This guide covers VT Code's comprehensive test suite, including unit tests, integration tests, benchmarks, and testing best practices.

Test Overview

VT Code includes a multi-layered test suite designed to ensure reliability and performance:

  • Unit Tests: Test individual components and functions
  • Integration Tests: Test end-to-end functionality
  • Performance Benchmarks: Measure and track performance
  • Mock Testing: Test with realistic mock data

Running Tests

Basic Test Commands

# Recommended: run all tests quickly
cargo nextest run

# Fallback: run all tests without nextest
cargo test --workspace

# Run tests with detailed output
cargo nextest run -- --nocapture

# Run specific test
cargo test test_tool_registry

# Run tests for specific module
cargo test tools::

# Run tests in release mode
cargo test --release

Structural Rule Checks

VT Code bundles a generic ast-grep project scaffold and materializes it into the current workspace when you run vtcode init.

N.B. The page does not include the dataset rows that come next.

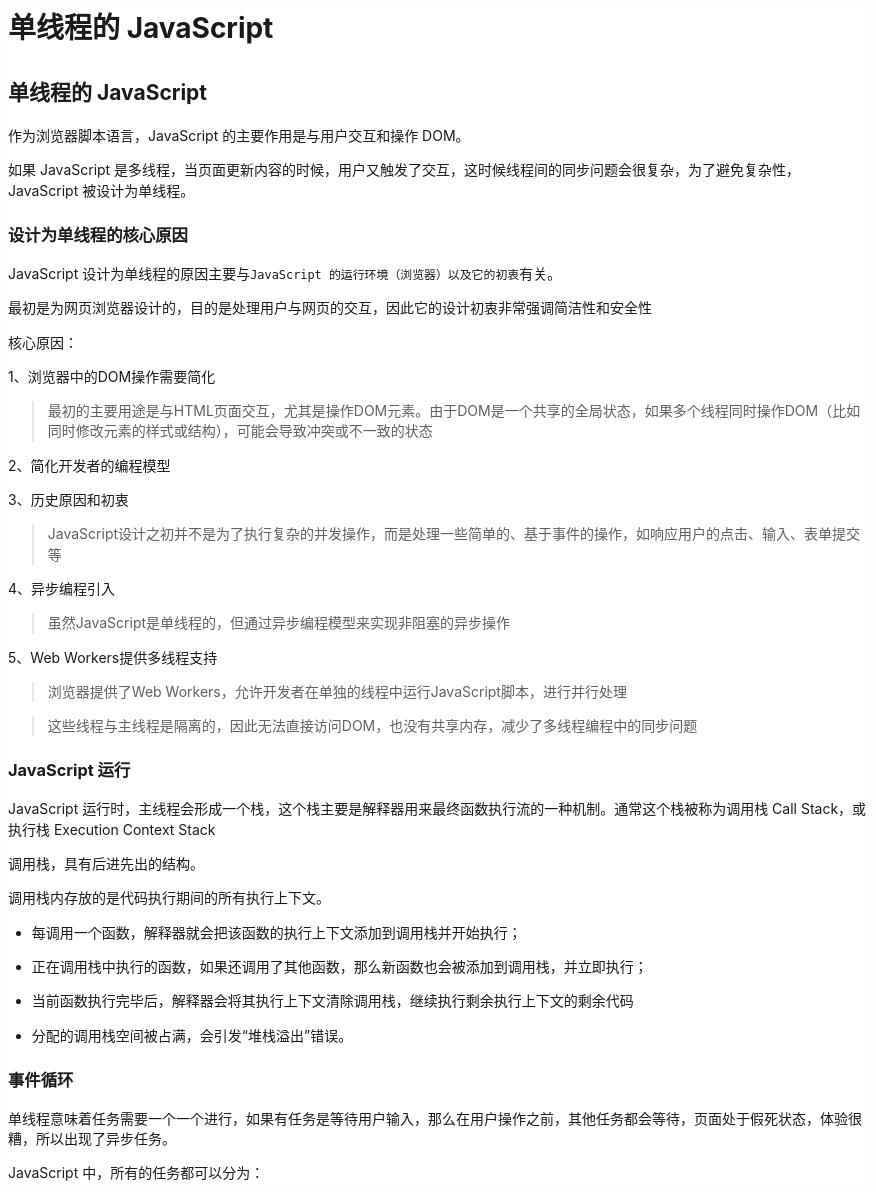 # 单线程的 JavaScript

## 单线程的 JavaScript

作为浏览器脚本语言，JavaScript 的主要作用是与用户交互和操作 DOM。

如果 JavaScript 是多线程，当页面更新内容的时候，用户又触发了交互，这时候线程间的同步问题会很复杂，为了避免复杂性，JavaScript 被设计为单线程。

### 设计为单线程的核心原因

JavaScript 设计为单线程的原因主要与`JavaScript 的运行环境（浏览器）以及它的初衷`有关。

最初是为网页浏览器设计的，目的是处理用户与网页的交互，因此它的设计初衷非常强调简洁性和安全性

核心原因：

1、浏览器中的DOM操作需要简化

> 最初的主要用途是与HTML页面交互，尤其是操作DOM元素。由于DOM是一个共享的全局状态，如果多个线程同时操作DOM（比如同时修改元素的样式或结构），可能会导致冲突或不一致的状态

2、简化开发者的编程模型

3、历史原因和初衷

> JavaScript设计之初并不是为了执行复杂的并发操作，而是处理一些简单的、基于事件的操作，如响应用户的点击、输入、表单提交等

4、异步编程引入

> 虽然JavaScript是单线程的，但通过异步编程模型来实现非阻塞的异步操作

5、Web Workers提供多线程支持

> 浏览器提供了Web Workers，允许开发者在单独的线程中运行JavaScript脚本，进行并行处理

> 这些线程与主线程是隔离的，因此无法直接访问DOM，也没有共享内存，减少了多线程编程中的同步问题

### JavaScript 运行

JavaScript 运行时，主线程会形成一个栈，这个栈主要是解释器用来最终函数执行流的一种机制。通常这个栈被称为调用栈 Call Stack，或执行栈 Execution Context Stack

调用栈，具有后进先出的结构。

调用栈内存放的是代码执行期间的所有执行上下文。

- 每调用一个函数，解释器就会把该函数的执行上下文添加到调用栈并开始执行；

- 正在调用栈中执行的函数，如果还调用了其他函数，那么新函数也会被添加到调用栈，并立即执行；

- 当前函数执行完毕后，解释器会将其执行上下文清除调用栈，继续执行剩余执行上下文的剩余代码

- 分配的调用栈空间被占满，会引发“堆栈溢出”错误。

### 事件循环

单线程意味着任务需要一个一个进行，如果有任务是等待用户输入，那么在用户操作之前，其他任务都会等待，页面处于假死状态，体验很糟，所以出现了异步任务。

JavaScript 中，所有的任务都可以分为：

# Install ast-grep if needed
vtcode dependencies install ast-grep

# Materialize sgconfig.yml, rules/, and rule-tests/ in the current workspace
vtcode init

# Run the VT Code check entrypoint
vtcode check ast-grep

# Or run the underlying ast-grep commands directly
ast-grep test --config sgconfig.yml

# Scan the repository with the configured rules
ast-grep scan --config sgconfig.yml

# Legacy repo wrapper around `vtcode check ast-grep`
./scripts/check.sh ast-grep

If ast-grep is not installed yet, run vtcode dependencies install ast-grep. If the workspace does not have sgconfig.yml yet, run vtcode init before invoking the check command. If a user asks for ast-grep installation or first-use help, route them to the bundled ast-grep skill before falling back to external package-manager instructions.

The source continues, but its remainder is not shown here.